Geography
- Location: No. 1, Institutional Area, Nehru Nagar, New Delhi, Delhi, India

History
- Founded: 1987

Links
- Website: vimhans.com
- Lists: Hospitals in India

= Vidyasagar Institute of Mental Health and Neuro and Allied Sciences =

Vidya Sagar Institute of Mental Health and Neuro and Allied Sciences (VIMHANS) is a mental healthcare institution in South Delhi. It was founded in 1987 as a tribute to the Indian psychiatrist Vidya Sagar.

==Healthcare functions==

VIMHANS is a non-government institution that runs an in-patient facility for persons with mental illness. VIMHANS, also supports community outreach centres in Mehrauli, Delhi and Rohtak, Haryana. The hospital conducts free medical camps in various disciplines in various slums and villages in the National Capital Region.

==Controversy and criticism==

===North India’s first multiple sclerosis treatment centre at VIMHANS===
New Delhi's first specialised multiple sclerosis (MS) treatment centre was inaugurated by the Delhi CM Sheila Dikshit at VIMHANS in the presence of the patients, caregivers and doctors.
The MS center at VIMHANS would reportedly be North India's first dedicated MS-care centre where patients will get comprehensive management by a team of experts, including neurologists, psychologists, psychiatrists, physical and occupational therapists, urologists, and radiologists, all under the same roof.

===Absence of Free Treatment for Poor Patients===
In 2001, Times of India reported that VIMHANS was in violation with an agreement by the Delhi Government. The agreement stipulated that the hospital has to provide free treatment to 70 percent of its admitted patients. VIMHANS ignored this stipulation, and then stated it would provide free treatment to 40 percent of its admitted patients. The latter promise was neither followed through by the trust operating the hospital.

===Medical Negligence of Female Patient===
In 2005, VIMHANS treated a 43-year-old female patient. The patient suffered a partial paralysis and was admitted to the hospital. During the treatment, the hospital staff mistakenly administered a high dose of steroids into the right arm of the patient. The arm immediately began swelling, the doctors advised that it was not dangerous. Eventually, the arm had to be amputated. She was transferred to AIIMS.
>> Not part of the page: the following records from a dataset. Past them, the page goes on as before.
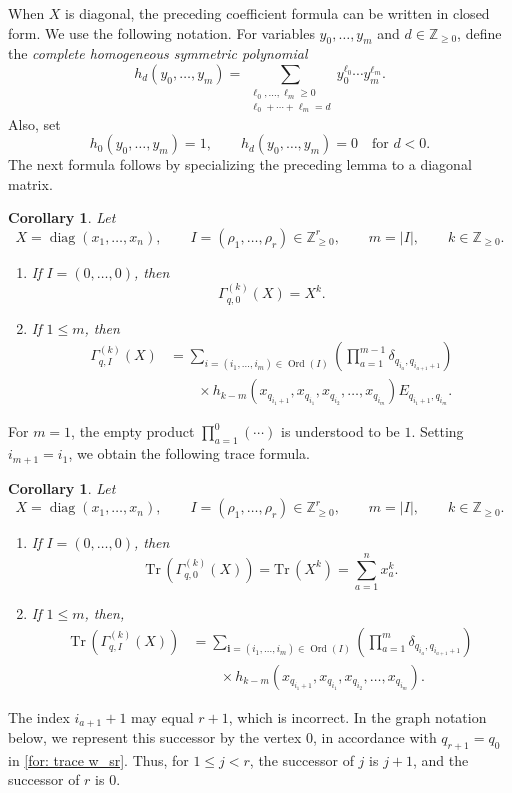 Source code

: \documentclass[11pt,reqno]{amsart}
\newtheorem{corollary}[theorem]{Corollary}
\theoremstyle{definition}
\newcommand{\bbZ}{\mathbb{Z}}
\newcommand{\Tr}{\mathrm{Tr} \,}
\newcommand{\Ord}{\operatorname{Ord}}
\newcommand{\bfi}{\mathbf{i}}
\begin{document}
When \(X\) is diagonal, the preceding coefficient formula can be written in closed form.  We use the following notation.
For variables \(y_0,\dots,y_m\) and \(d\in\bbZ_{\geq 0}\), define the {\it complete
homogeneous symmetric polynomial}
\[
h_d(y_0,\dots,y_m)
=
\sum_{\substack{\ell_0,\dots,\ell_m\geq 0\\
\ell_0+\cdots+\ell_m=d}}
y_0^{\ell_0}\cdots y_m^{\ell_m}.
\]
Also, set
\[
	h_0(y_0,\dots,y_m)=1,
	\qquad
	h_d(y_0,\dots,y_m)=0 \quad \text{for } d<0.
\]
The next formula follows by specializing the preceding lemma to a diagonal matrix.

\begin{corollary}
Let
\[
X=\operatorname{diag}(x_1,\dots,x_n),
\qquad
I=(\rho_1,\dots,\rho_r)\in\bbZ_{\geq 0}^r,
\qquad
m=|I|,
\qquad k\in\bbZ_{\geq0}.
\]
\begin{enumerate}
\item[$(1)$]
If \(I=(0,\dots,0)\), then
\[
\Gamma_{q,0}^{(k)}(X)=X^k.
\]

\item[$(2)$]
If \(1\leq m\), then
\[
\begin{aligned}
\Gamma_{q,I}^{(k)}(X)
&=
\sum_{i=(i_1,\ldots,i_m)\in\Ord (I)}
\left(
\prod_{a=1}^{m-1}
\delta_{q_{i_a},q_{i_{a+1}+1}}
\right)
\\
&\qquad\times
h_{k-m}\left(
x_{q_{i_1+1}},
x_{q_{i_1}},
x_{q_{i_2}},
\ldots,
x_{q_{i_m}}
\right)
E_{q_{i_1+1},q_{i_m}}.
\end{aligned}
\]
\end{enumerate}
\end{corollary}





For \(m=1\), the empty product
\(\prod_{a=1}^{0}(\cdots)\)
is understood to be \(1\).  Setting \(i_{m+1}=i_1\), we obtain the following trace formula.

\begin{corollary}\label{coro: trace gamma}
Let
\[
X=\operatorname{diag}(x_1,\ldots,x_n),
\qquad
I=(\rho_1,\ldots,\rho_r)\in\bbZ_{\geq0}^r,
\qquad
m=|I|,
\qquad k\in\bbZ_{\geq0}.
\]
\begin{enumerate}
\item[$(1)$]
If \(I=(0,\ldots,0)\), then
\[
\Tr\left(\Gamma_{q,0}^{(k)}(X)\right)
=
\Tr(X^k)
=
\sum_{a=1}^n x_a^k.
\]

\item[$(2)$]
If \(1\leq m\), then, 
\[
\begin{aligned}
\Tr\left(\Gamma_{q,I}^{(k)}(X)\right)
&=
\sum_{\bfi=(i_1,\ldots,i_m)\in\Ord(I)}
\left(
\prod_{a=1}^{m}
\delta_{q_{i_a},q_{i_{a+1}+1}}
\right)\\
&\qquad\times
h_{k-m}\left(
 x_{q_{i_1+1}},
 x_{q_{i_1}},
 x_{q_{i_2}},
 \ldots,
 x_{q_{i_m}}
\right).
\end{aligned}
\]
\end{enumerate}
\end{corollary}
The  index \(i_{a+1}+1\) may equal \(r+1\),
which is incorrect.
In the graph notation below, we represent this successor by the
vertex \(0\), in accordance with \(q_{r+1}=q_0\) in
\eqref{for: trace w_sr}.  Thus, for \(1\leq j<r\), the successor
of \(j\) is \(j+1\), and the successor of \(r\) is \(0\).
\end{document}
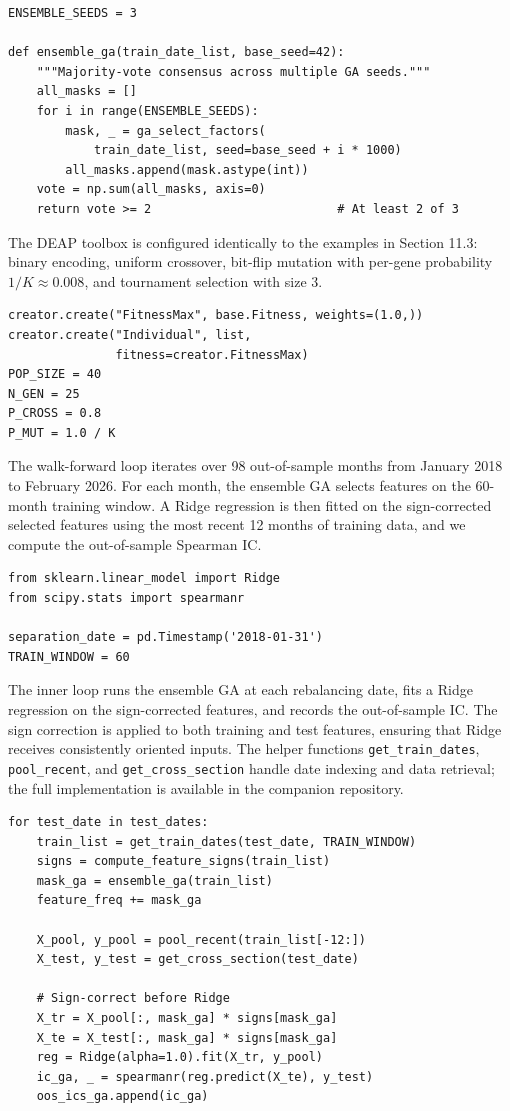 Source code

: \begin{verbatim}
ENSEMBLE_SEEDS = 3

def ensemble_ga(train_date_list, base_seed=42):
    """Majority-vote consensus across multiple GA seeds."""
    all_masks = []
    for i in range(ENSEMBLE_SEEDS):
        mask, _ = ga_select_factors(
            train_date_list, seed=base_seed + i * 1000)
        all_masks.append(mask.astype(int))
    vote = np.sum(all_masks, axis=0)
    return vote >= 2                          # At least 2 of 3
\end{verbatim}

The DEAP toolbox is configured identically to the examples in Section 11.3: binary encoding, uniform crossover, bit-flip mutation with per-gene probability $1/K \approx 0.008$, and tournament selection with size 3.

\begin{verbatim}
creator.create("FitnessMax", base.Fitness, weights=(1.0,))
creator.create("Individual", list,
               fitness=creator.FitnessMax)
POP_SIZE = 40
N_GEN = 25
P_CROSS = 0.8
P_MUT = 1.0 / K
\end{verbatim}

The walk-forward loop iterates over 98 out-of-sample months from January 2018 to February 2026. For each month, the ensemble GA selects features on the 60-month training window. A Ridge regression is then fitted on the sign-corrected selected features using the most recent 12 months of training data, and we compute the out-of-sample Spearman IC.

\begin{verbatim}
from sklearn.linear_model import Ridge
from scipy.stats import spearmanr

separation_date = pd.Timestamp('2018-01-31')
TRAIN_WINDOW = 60
\end{verbatim}

The inner loop runs the ensemble GA at each rebalancing date, fits a Ridge regression on the sign-corrected features, and records the out-of-sample IC. The sign correction is applied to both training and test features, ensuring that Ridge receives consistently oriented inputs. The helper functions \texttt{get\_train\_dates}, \texttt{pool\_recent}, and \texttt{get\_cross\_section} handle date indexing and data retrieval; the full implementation is available in the companion repository.

\begin{verbatim}
for test_date in test_dates:
    train_list = get_train_dates(test_date, TRAIN_WINDOW)
    signs = compute_feature_signs(train_list)
    mask_ga = ensemble_ga(train_list)
    feature_freq += mask_ga

    X_pool, y_pool = pool_recent(train_list[-12:])
    X_test, y_test = get_cross_section(test_date)

    # Sign-correct before Ridge
    X_tr = X_pool[:, mask_ga] * signs[mask_ga]
    X_te = X_test[:, mask_ga] * signs[mask_ga]
    reg = Ridge(alpha=1.0).fit(X_tr, y_pool)
    ic_ga, _ = spearmanr(reg.predict(X_te), y_test)
    oos_ics_ga.append(ic_ga)
\end{verbatim}

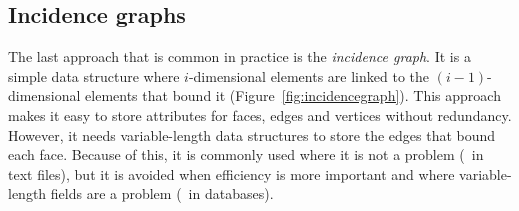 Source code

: \subsection{Incidence graphs}

The last approach that is common in practice is the \emph{incidence graph}.
It is a simple data structure where \(i\)-dimensional elements are linked to the \((i-1)\)-dimensional elements that bound it (Figure~\ref{fig:incidencegraph}).
This approach makes it easy to store attributes for faces, edges and vertices without redundancy.
However, it needs variable-length data structures to store the edges that bound each face.
Because of this, it is commonly used where it is not a problem (\eg\ in text files), but it is avoided when efficiency is more important and where variable-length fields are a problem (\eg\ in databases).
===Treatment of Gitanjali Nagpal===
In 2007, under a court order, VIMHANS provided treatment to a well known model named Gitanjali Nagpal.

===Treatment of Syd Kid (assumed name)===
In 2016, for medical detoxification and supervision, S. Kid checked in voluntarily but, was delayed 48 hours as the beds were unavailable. The patient then, checked in 48 hours later. By that time, the withdrawal symptoms were gone, but he was still taken to the hospital and stays there till date despite the symptoms going away before admission. The patient stays there till date as advised by the doctor.